• TASK INSTRUCTIONS
Every line in the entries that holds "within" should be identified and copied.

Dataset records:
'''

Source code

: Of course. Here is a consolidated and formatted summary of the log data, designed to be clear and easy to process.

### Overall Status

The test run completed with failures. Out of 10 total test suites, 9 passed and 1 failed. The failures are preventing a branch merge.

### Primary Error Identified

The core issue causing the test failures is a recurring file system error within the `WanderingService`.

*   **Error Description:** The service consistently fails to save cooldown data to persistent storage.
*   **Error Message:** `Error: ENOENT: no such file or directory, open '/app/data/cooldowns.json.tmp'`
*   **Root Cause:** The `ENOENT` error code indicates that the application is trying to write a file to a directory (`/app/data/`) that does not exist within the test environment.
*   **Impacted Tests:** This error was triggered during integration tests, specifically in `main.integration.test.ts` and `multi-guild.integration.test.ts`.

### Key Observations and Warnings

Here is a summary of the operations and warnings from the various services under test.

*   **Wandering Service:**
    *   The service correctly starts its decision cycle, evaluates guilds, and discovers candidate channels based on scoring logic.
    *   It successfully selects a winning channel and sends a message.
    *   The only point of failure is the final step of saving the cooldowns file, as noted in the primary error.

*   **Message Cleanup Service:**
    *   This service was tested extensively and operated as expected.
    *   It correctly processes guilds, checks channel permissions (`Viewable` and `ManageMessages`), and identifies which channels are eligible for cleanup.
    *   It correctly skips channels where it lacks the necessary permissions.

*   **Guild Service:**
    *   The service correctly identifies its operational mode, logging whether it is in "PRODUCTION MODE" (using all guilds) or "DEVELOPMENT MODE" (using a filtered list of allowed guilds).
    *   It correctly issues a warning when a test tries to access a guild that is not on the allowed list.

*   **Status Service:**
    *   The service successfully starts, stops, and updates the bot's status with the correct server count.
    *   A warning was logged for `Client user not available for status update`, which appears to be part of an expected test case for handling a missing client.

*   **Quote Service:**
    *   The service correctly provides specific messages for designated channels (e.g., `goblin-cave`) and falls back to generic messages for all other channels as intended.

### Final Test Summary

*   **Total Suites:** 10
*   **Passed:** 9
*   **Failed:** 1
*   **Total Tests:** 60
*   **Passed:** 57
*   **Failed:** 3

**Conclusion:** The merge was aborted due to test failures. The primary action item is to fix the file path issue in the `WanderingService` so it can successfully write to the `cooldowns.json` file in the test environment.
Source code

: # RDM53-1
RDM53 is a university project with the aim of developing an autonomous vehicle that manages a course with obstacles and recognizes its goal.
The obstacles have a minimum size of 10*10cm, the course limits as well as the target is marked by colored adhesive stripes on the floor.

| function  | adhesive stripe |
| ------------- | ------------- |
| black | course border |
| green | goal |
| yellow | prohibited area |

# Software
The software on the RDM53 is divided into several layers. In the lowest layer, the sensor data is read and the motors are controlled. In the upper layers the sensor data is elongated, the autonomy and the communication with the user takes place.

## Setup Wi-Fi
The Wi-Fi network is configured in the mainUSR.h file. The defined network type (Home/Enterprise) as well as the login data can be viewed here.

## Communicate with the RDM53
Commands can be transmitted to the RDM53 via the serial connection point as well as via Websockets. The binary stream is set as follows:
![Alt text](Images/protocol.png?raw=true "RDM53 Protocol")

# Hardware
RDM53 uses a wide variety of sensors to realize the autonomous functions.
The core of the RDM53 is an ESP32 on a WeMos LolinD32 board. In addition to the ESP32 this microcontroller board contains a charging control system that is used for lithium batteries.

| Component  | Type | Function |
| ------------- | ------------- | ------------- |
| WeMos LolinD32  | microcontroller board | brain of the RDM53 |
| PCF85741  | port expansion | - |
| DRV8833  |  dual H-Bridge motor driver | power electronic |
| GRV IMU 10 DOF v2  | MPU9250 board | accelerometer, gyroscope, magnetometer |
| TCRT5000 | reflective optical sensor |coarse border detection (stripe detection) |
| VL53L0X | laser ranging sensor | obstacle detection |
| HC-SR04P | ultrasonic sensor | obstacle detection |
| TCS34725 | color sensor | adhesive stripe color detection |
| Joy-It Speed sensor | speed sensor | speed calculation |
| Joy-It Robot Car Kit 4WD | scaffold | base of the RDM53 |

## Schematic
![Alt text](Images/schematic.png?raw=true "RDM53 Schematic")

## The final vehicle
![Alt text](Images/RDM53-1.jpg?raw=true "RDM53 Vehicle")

'''

• EXERCISE SOLUTION
The core issue causing the test failures is a recurring file system error within the `WanderingService`.
*   **Root Cause:** The `ENOENT` error code indicates that the application is trying to write a file to a directory (`/app/data/`) that does not exist within the test environment.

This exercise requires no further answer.